En décembre, le ratio CAPE du S&P 500 a atteint 39,4, son niveau mensuel le plus élevé depuis octobre 2000, juste avant le krach des dot-com. Historiquement, ce seuil de valorisation n’a été franchi que 25 fois dans l’histoire moderne du marché. Chaque occurrence a des implications significatives pour la performance ultérieure.
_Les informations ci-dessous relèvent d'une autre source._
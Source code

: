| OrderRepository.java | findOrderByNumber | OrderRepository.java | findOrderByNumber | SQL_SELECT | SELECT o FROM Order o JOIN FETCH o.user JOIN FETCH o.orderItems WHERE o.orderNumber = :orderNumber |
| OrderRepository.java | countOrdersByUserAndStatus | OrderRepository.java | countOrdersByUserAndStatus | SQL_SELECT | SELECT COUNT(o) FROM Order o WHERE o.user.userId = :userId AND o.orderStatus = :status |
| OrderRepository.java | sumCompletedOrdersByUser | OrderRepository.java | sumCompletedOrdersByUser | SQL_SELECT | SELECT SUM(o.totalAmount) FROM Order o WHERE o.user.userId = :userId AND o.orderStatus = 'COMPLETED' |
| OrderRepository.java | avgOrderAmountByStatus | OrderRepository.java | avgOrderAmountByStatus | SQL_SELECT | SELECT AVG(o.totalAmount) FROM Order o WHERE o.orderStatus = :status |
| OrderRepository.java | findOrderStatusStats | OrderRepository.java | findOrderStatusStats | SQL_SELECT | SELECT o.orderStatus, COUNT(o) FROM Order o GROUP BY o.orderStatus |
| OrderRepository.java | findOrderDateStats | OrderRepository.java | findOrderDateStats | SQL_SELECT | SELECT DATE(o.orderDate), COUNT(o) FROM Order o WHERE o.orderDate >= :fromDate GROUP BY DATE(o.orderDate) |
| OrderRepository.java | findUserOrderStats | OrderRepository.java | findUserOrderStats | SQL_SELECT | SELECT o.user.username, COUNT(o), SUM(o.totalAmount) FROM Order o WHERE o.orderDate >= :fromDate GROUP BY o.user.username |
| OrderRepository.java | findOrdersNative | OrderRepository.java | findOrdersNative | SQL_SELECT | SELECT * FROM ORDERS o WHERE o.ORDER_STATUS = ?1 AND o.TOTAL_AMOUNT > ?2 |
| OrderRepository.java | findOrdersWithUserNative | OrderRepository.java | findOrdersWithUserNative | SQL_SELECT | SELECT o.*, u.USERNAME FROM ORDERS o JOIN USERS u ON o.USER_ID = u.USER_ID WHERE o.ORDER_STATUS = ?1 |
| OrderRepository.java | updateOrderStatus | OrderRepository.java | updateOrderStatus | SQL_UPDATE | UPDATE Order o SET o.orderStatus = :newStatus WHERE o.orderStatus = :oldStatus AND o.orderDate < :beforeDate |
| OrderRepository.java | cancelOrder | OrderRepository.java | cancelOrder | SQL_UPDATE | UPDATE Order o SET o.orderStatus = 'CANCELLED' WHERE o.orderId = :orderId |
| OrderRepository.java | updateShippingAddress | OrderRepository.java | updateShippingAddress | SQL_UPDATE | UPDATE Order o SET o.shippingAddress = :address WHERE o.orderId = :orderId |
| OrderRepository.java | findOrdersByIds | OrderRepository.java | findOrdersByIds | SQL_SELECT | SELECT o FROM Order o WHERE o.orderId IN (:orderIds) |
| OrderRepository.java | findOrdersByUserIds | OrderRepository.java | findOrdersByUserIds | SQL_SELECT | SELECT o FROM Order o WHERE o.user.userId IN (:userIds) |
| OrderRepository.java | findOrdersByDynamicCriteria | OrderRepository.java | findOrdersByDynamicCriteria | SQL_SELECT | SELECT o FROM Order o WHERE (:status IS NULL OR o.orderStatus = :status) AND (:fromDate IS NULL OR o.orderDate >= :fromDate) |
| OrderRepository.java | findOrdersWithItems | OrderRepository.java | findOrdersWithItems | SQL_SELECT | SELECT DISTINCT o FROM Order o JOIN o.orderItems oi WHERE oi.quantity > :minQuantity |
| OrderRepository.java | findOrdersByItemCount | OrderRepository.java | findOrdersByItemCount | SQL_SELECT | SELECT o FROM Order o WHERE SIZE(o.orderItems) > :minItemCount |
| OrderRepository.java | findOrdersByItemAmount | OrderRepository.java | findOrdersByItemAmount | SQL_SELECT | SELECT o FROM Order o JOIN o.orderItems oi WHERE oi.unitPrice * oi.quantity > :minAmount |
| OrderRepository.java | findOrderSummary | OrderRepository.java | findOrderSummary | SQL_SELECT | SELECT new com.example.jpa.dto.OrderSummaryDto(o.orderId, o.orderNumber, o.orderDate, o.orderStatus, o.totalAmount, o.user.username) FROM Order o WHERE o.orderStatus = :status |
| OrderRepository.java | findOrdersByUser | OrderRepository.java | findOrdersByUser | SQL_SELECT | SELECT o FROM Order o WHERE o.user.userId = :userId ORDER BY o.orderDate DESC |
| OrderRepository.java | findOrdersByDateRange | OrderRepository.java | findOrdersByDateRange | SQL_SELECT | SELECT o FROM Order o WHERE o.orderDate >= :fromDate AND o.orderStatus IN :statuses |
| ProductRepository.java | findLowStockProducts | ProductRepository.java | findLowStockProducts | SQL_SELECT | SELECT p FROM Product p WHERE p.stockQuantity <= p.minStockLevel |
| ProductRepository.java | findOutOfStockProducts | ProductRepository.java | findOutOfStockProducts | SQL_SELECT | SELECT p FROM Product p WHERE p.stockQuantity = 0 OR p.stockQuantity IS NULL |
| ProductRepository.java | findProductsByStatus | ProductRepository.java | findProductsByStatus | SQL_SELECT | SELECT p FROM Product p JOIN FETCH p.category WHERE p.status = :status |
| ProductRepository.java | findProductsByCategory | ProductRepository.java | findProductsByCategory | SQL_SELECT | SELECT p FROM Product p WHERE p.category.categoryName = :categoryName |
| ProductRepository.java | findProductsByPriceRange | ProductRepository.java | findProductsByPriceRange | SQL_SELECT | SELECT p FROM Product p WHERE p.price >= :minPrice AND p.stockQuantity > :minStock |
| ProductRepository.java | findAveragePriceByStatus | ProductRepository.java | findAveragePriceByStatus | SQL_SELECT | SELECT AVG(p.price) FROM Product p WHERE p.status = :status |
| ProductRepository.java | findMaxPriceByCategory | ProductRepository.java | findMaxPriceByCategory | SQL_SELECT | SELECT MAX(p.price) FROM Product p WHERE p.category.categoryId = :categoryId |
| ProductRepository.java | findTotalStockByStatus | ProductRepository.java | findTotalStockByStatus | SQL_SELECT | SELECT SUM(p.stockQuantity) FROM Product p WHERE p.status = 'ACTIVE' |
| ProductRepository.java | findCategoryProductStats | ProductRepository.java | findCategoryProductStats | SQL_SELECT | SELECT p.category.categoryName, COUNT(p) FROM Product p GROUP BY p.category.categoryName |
Ce que l’histoire révèle :
Lorsque le S&P 500 entre dans cette zone de valorisation, les rendements futurs deviennent nettement négatifs sur de longues périodes :
Bien que des baisses sur une seule année ne soient pas garanties, les données sur le long terme dressent un tableau sobering. La combinaison de valorisations excessives et de vents contraires économiques induits par les tarifs crée un environnement particulièrement difficile pour les investisseurs qui comptent sur la poursuite du rallye de 2025.
Se positionner stratégiquement en période d’incertitude
L’intersection de valorisations élevées du marché boursier et de vulnérabilités économiques suggère un moment pour une réévaluation du portefeuille. Cela ne nécessite pas une vente panique ni un retrait complet du marché. Cependant, cela justifie une action disciplinée.
Les investisseurs devraient réévaluer leurs positions avec un regard neuf — en se délestant des actifs sans forte conviction. Constituer des réserves de liquidités modestes offre à la fois un confort psychologique et des fonds disponibles pour saisir des opportunités lorsque des dislocations créent des points d’entrée attractifs. Étant donné que la relation entre le marché boursier et l’économie reste liée aux trajectoires tarifaires et aux tendances de l’emploi, la flexibilité tactique devient de plus en plus précieuse.
Le marché boursier et l’économie ne sont que rarement parfaitement synchronisés, mais la divergence actuelle — valorisations élevées couplées à des fondamentaux en dégradation — mérite une réflexion sérieuse de la part de quiconque a des objectifs financiers à long terme.